• [DATA PROVIDED]
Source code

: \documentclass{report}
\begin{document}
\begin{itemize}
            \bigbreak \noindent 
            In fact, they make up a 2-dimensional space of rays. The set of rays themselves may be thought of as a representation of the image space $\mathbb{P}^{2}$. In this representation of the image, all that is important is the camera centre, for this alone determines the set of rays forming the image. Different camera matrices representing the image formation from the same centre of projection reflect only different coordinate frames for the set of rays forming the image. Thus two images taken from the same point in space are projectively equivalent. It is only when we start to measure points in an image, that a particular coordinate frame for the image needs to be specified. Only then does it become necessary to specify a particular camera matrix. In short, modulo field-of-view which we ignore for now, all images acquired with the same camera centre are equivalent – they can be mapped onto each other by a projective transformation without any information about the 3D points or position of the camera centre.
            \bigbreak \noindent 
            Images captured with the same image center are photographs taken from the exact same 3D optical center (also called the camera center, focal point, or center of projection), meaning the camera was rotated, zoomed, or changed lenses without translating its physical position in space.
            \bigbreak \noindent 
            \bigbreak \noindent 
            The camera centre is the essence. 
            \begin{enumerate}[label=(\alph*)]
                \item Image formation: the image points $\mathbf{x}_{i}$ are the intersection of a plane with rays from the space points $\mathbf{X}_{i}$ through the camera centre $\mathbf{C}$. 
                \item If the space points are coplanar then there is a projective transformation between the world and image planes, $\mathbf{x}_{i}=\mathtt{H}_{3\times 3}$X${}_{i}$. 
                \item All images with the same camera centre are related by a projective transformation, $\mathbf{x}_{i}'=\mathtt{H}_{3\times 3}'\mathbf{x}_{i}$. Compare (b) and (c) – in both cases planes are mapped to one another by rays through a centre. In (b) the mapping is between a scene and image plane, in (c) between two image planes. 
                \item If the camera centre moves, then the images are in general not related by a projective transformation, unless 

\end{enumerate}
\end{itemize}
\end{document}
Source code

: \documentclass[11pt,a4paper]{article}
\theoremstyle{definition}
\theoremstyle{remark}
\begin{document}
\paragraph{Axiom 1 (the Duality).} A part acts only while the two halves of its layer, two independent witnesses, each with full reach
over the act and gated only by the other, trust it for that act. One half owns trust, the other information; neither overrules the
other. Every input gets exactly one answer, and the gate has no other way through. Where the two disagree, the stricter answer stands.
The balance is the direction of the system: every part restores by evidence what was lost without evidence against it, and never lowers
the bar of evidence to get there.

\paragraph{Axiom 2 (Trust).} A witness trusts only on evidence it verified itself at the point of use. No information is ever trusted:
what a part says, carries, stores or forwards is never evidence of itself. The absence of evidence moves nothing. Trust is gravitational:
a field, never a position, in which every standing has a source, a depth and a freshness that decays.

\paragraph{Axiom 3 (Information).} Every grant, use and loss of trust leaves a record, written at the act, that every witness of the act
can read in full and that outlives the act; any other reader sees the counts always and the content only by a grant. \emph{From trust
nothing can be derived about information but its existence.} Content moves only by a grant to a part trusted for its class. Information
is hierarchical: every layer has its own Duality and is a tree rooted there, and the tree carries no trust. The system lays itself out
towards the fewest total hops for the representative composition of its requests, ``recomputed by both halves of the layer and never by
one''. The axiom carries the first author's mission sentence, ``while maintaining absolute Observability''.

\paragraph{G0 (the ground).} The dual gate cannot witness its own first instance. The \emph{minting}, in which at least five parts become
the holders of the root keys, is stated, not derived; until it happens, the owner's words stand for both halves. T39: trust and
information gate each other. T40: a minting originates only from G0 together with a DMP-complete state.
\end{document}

• [YOUR TASK] Please show the lines in the entries above that hold the string "begin".

• [FINAL ANSWER]
\begin{document}
\begin{itemize}
            \begin{enumerate}[label=(\alph*)]
\begin{document}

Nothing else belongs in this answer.